FARM FACTS: Pregnancy Checking – Is it worth it?
By Will Stallard , U.K. Extension Agent for Agriculture
Pregnancy detection is a technology that is vastly underutilized in the beef industry. I have found through visiting with producers and veterinarians that only 10-20 percent of our cattle are pregnancy checked. Most of the time when I ask why the answers are either “it doesn’t pay”, “I don’t want to pay the vet for anything I don’t have to,” “it takes too long” or “the bull’s out all year so it won’t work for my herd”.
If it takes you five hours to work 40 cows because you have a 40 year-old wooden head gate and an 8-foot chute, it won’t be easy and the vet won’t want to come back. If the bull’s out all year, you can still pregnancy check cows, but you will not get as much information and you need to consider some other management changes.

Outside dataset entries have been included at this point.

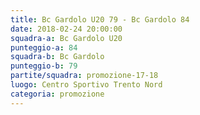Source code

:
 ```yaml
---
title: Bc Gardolo U20 79 - Bc Gardolo 84
date: 2018-02-24 20:00:00
squadra-a: Bc Gardolo U20
punteggio-a: 84
squadra-b: Bc Gardolo
punteggio-b: 79
partite/squadra: promozione-17-18
luogo: Centro Sportivo Trento Nord
categoria: promozione
---
```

Pregnancy detection is worth it! It costs an average of $535 per year to keep a cow. If you keep an open cow, you are paying her $535 to be a pasture ornament! Most herds, even small herds, have at least one open cow every year. In the US, an average of 10 to 25 percent of the cows in a herd are open depending on location and herd size. The vets usually charge less than $10 per head to pregnancy check cows. If you find one open cow in a herd of 20-100 cows you have easily paid for the vet’s trip. Open cows don’t pay, but rather cost you money that you can never get back. Culling open cows is usually the best thing to do.
Often vets will charge by the hour (especially if you have poor facilities!). If you have good facilities you can work cattle quickly and reduce the cost per head. In addition, the lower wear and tear on you will pay off in the long run. You can make pregnancy detection even more valuable if you combine it with a thorough examination of each cow. This should be the time that you really give that cow the once over–her annual review.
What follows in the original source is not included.